‹ Textes de jeunesse Tome IIChapitre 28 sur 49 · Chapitre 5

Chapitre 5

Voilà donc comme j’étais : rêveur – insouciant, avec l’humeur indépendante et railleuse, me bâtissant une destinée et rêvant à toute la poésie d’une existence pleine d’amour, vivant aussi sur mes souvenirs, autant qu’à seize ans on peut en avoir.

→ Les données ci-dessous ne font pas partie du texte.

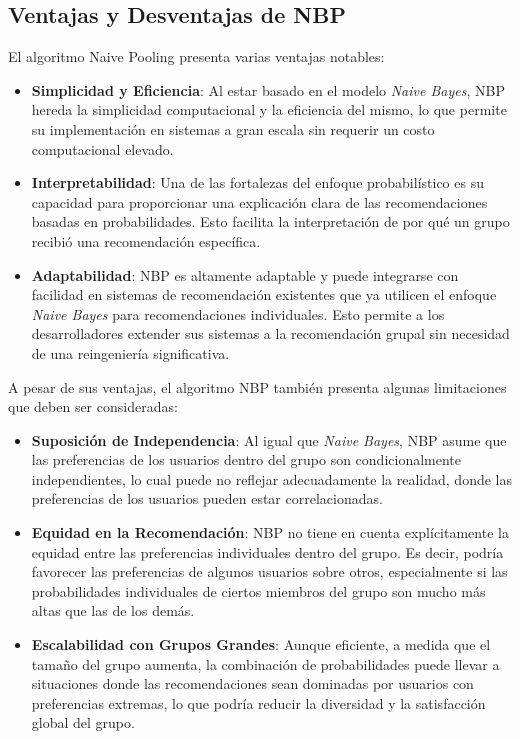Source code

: \documentclass[twocolumn, fontsize=10pt]{article}
\begin{document}
\subsection{Ventajas y Desventajas de NBP}

El algoritmo Naive Pooling presenta varias ventajas notables:
\begin{itemize}
    \item \textbf{Simplicidad y Eficiencia}: 
    Al estar basado en el modelo \textit{Naive Bayes}, 
    NBP hereda la simplicidad computacional y la 
    eficiencia del mismo, lo que permite su 
    implementación en sistemas a gran escala sin 
    requerir un costo computacional elevado.
    \item \textbf{Interpretabilidad}:
    Una de las fortalezas del enfoque probabilístico 
    es su capacidad para proporcionar una explicación 
    clara de las recomendaciones basadas en 
    probabilidades. Esto facilita la interpretación de 
    por qué un grupo recibió una recomendación 
    específica.
    \item \textbf{Adaptabilidad}:
    NBP es altamente adaptable y puede integrarse con 
    facilidad en sistemas de recomendación existentes 
    que ya utilicen el enfoque \textit{Naive Bayes} 
    para recomendaciones individuales. Esto permite a 
    los desarrolladores extender sus sistemas a la 
    recomendación grupal sin necesidad de una 
    reingeniería significativa.
\end{itemize}

A pesar de sus ventajas, el algoritmo NBP también 
presenta algunas limitaciones que deben ser consideradas:

\begin{itemize}
    \item \textbf{Suposición de Independencia}:
    Al igual que \textit{Naive Bayes}, NBP asume que 
    las preferencias de los usuarios dentro del grupo 
    son condicionalmente independientes, lo cual puede 
    no reflejar adecuadamente la realidad, donde las 
    preferencias de los usuarios pueden estar 
    correlacionadas.
    \item \textbf{Equidad en la Recomendación}:
    NBP no tiene en cuenta explícitamente la equidad 
    entre las preferencias individuales dentro del 
    grupo. Es decir, podría favorecer las preferencias 
    de algunos usuarios sobre otros, especialmente si 
    las probabilidades individuales de ciertos miembros 
    del grupo son mucho más altas que las de los demás.
    \item \textbf{Escalabilidad con Grupos Grandes}:
    Aunque eficiente, a medida que el tamaño del grupo 
    aumenta, la combinación de probabilidades puede 
    llevar a situaciones donde las recomendaciones 
    sean dominadas por usuarios con preferencias 
    extremas, lo que podría reducir la diversidad y la 
    satisfacción global del grupo.
\end{itemize}
\end{document}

Le collège m’était antipathique. Ce serait une curieuse étude que ce profond dégoût des âmes nobles et élevées manifesté de suite par le contact et le froissement des hommes. Je n’ai jamais aimé une vie réglée, des heures fixes, une existence d’horloge où il faut que la pensée s’arrête avec la cloche, où tout est remonté d’avance pour des siècles et des générations. Cette régularité sans doute peut convenir au plus grand nombre, mais pour le pauvre enfant qui se nourrit de poésie, de rêves et de chimères, qui pense à l’amour et à toutes les balivernes, c’est l’éveiller sans cesse de ce songe sublime, c’est ne pas lui laisser un moment de repos, c’est l’étouffer en le ramenant dans notre atmosphère de matérialisme et de bon sens dont il a horreur et dégoût.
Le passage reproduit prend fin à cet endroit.